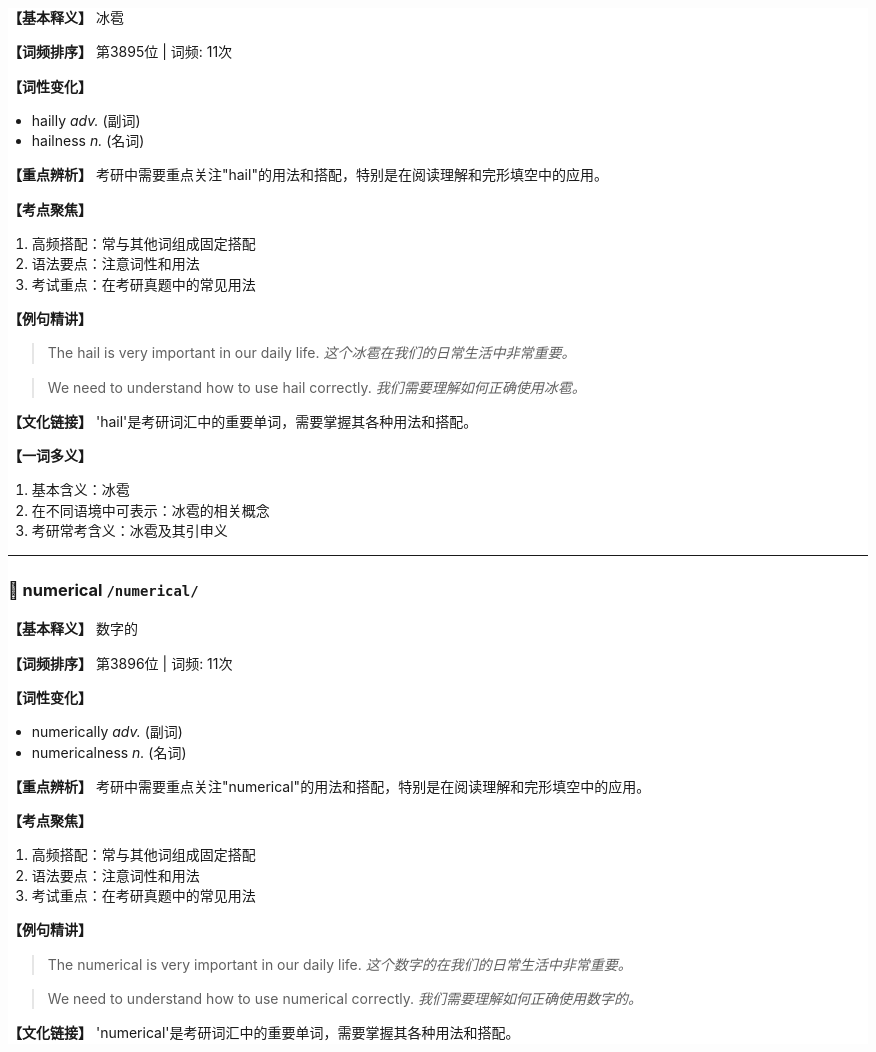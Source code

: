 **【基本释义】** 冰雹

**【词频排序】** 第3895位 | 词频: 11次

**【词性变化】**
- hailly *adv.* (副词)
- hailness *n.* (名词)

**【重点辨析】**
考研中需要重点关注"hail"的用法和搭配，特别是在阅读理解和完形填空中的应用。

**【考点聚焦】**
1. 高频搭配：常与其他词组成固定搭配
2. 语法要点：注意词性和用法
3. 考试重点：在考研真题中的常见用法

**【例句精讲】**
> The hail is very important in our daily life.
> *这个冰雹在我们的日常生活中非常重要。*

> We need to understand how to use hail correctly.
> *我们需要理解如何正确使用冰雹。*

**【文化链接】**
'hail'是考研词汇中的重要单词，需要掌握其各种用法和搭配。

**【一词多义】**
1. 基本含义：冰雹
2. 在不同语境中可表示：冰雹的相关概念
3. 考研常考含义：冰雹及其引申义

---
### 🎺 numerical `/numerical/`

**【基本释义】** 数字的

**【词频排序】** 第3896位 | 词频: 11次

**【词性变化】**
- numerically *adv.* (副词)
- numericalness *n.* (名词)

**【重点辨析】**
考研中需要重点关注"numerical"的用法和搭配，特别是在阅读理解和完形填空中的应用。

**【考点聚焦】**
1. 高频搭配：常与其他词组成固定搭配
2. 语法要点：注意词性和用法
3. 考试重点：在考研真题中的常见用法

**【例句精讲】**
> The numerical is very important in our daily life.
> *这个数字的在我们的日常生活中非常重要。*

> We need to understand how to use numerical correctly.
> *我们需要理解如何正确使用数字的。*

**【文化链接】**
'numerical'是考研词汇中的重要单词，需要掌握其各种用法和搭配。
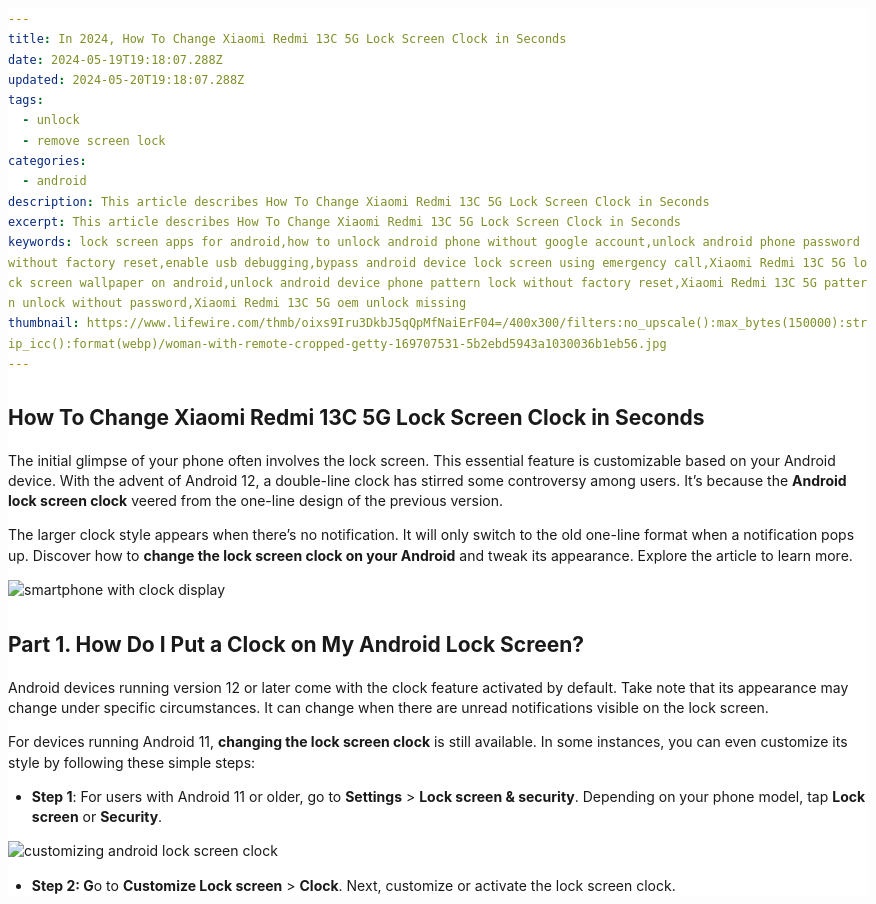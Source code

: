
 ```yaml
---
title: In 2024, How To Change Xiaomi Redmi 13C 5G Lock Screen Clock in Seconds
date: 2024-05-19T19:18:07.288Z
updated: 2024-05-20T19:18:07.288Z
tags: 
  - unlock
  - remove screen lock
categories:
  - android
description: This article describes How To Change Xiaomi Redmi 13C 5G Lock Screen Clock in Seconds
excerpt: This article describes How To Change Xiaomi Redmi 13C 5G Lock Screen Clock in Seconds
keywords: lock screen apps for android,how to unlock android phone without google account,unlock android phone password without factory reset,enable usb debugging,bypass android device lock screen using emergency call,Xiaomi Redmi 13C 5G lock screen wallpaper on android,unlock android device phone pattern lock without factory reset,Xiaomi Redmi 13C 5G pattern unlock without password,Xiaomi Redmi 13C 5G oem unlock missing
thumbnail: https://www.lifewire.com/thmb/oixs9Iru3DkbJ5qQpMfNaiErF04=/400x300/filters:no_upscale():max_bytes(150000):strip_icc():format(webp)/woman-with-remote-cropped-getty-169707531-5b2ebd5943a1030036b1eb56.jpg
---
```


## How To Change Xiaomi Redmi 13C 5G Lock Screen Clock in Seconds

The initial glimpse of your phone often involves the lock screen. This essential feature is customizable based on your Android device. With the advent of Android 12, a double-line clock has stirred some controversy among users. It’s because the **Android lock screen clock** veered from the one-line design of the previous version.

The larger clock style appears when there’s no notification. It will only switch to the old one-line format when a notification pops up. Discover how to **change the lock screen clock on your Android** and tweak its appearance. Explore the article to learn more.

![smartphone with clock display](https://images.wondershare.com/drfone/article/2024/01/change-lock-screen-clock-01.jpg)

## Part 1. How Do I Put a Clock on My Android Lock Screen?

Android devices running version 12 or later come with the clock feature activated by default. Take note that its appearance may change under specific circumstances. It can change when there are unread notifications visible on the lock screen.

For devices running Android 11, **changing the lock screen clock** is still available. In some instances, you can even customize its style by following these simple steps:

- **Step 1**: For users with Android 11 or older, go to **Settings** > **Lock screen & security**. Depending on your phone model, tap **Lock screen** or **Security**.

![customizing android lock screen clock](https://images.wondershare.com/drfone/article/2024/01/change-lock-screen-clock-02.jpg)

- **Step 2: G**o to **Customize Lock screen** > **Clock**. Next, customize or activate the lock screen clock.
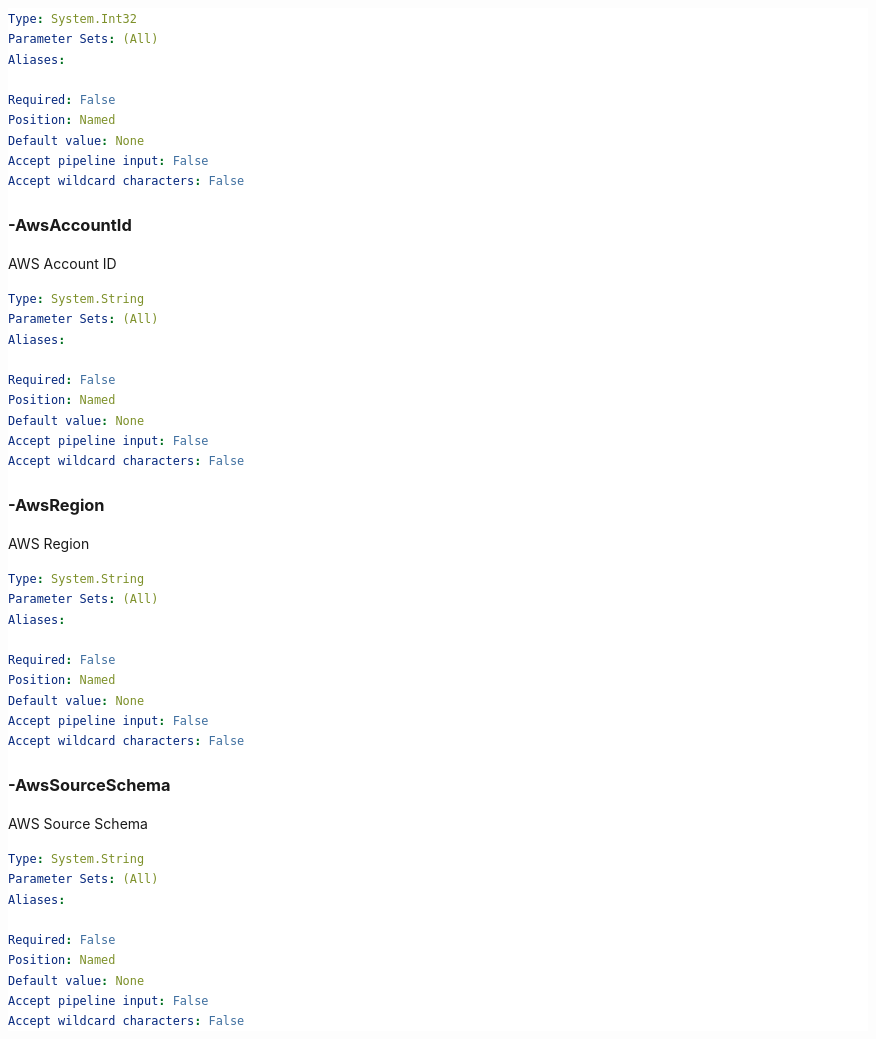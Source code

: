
 ```yaml
Type: System.Int32
Parameter Sets: (All)
Aliases:

Required: False
Position: Named
Default value: None
Accept pipeline input: False
Accept wildcard characters: False
```

### -AwsAccountId
AWS Account ID

```yaml
Type: System.String
Parameter Sets: (All)
Aliases:

Required: False
Position: Named
Default value: None
Accept pipeline input: False
Accept wildcard characters: False
```

### -AwsRegion
AWS Region

```yaml
Type: System.String
Parameter Sets: (All)
Aliases:

Required: False
Position: Named
Default value: None
Accept pipeline input: False
Accept wildcard characters: False
```

### -AwsSourceSchema
AWS Source Schema

```yaml
Type: System.String
Parameter Sets: (All)
Aliases:

Required: False
Position: Named
Default value: None
Accept pipeline input: False
Accept wildcard characters: False
```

▬▬▬▬▬▬

▸ Problem details
Where a line of the records has the string "article", return that line.

▸ Answer below
description: This article describes How To Change Xiaomi Redmi 13C 5G Lock Screen Clock in Seconds
excerpt: This article describes How To Change Xiaomi Redmi 13C 5G Lock Screen Clock in Seconds
The larger clock style appears when there’s no notification. It will only switch to the old one-line format when a notification pops up. Discover how to **change the lock screen clock on your Android** and tweak its appearance. Explore the article to learn more.
![smartphone with clock display](https://images.wondershare.com/drfone/article/2024/01/change-lock-screen-clock-01.jpg)
![customizing android lock screen clock](https://images.wondershare.com/drfone/article/2024/01/change-lock-screen-clock-02.jpg)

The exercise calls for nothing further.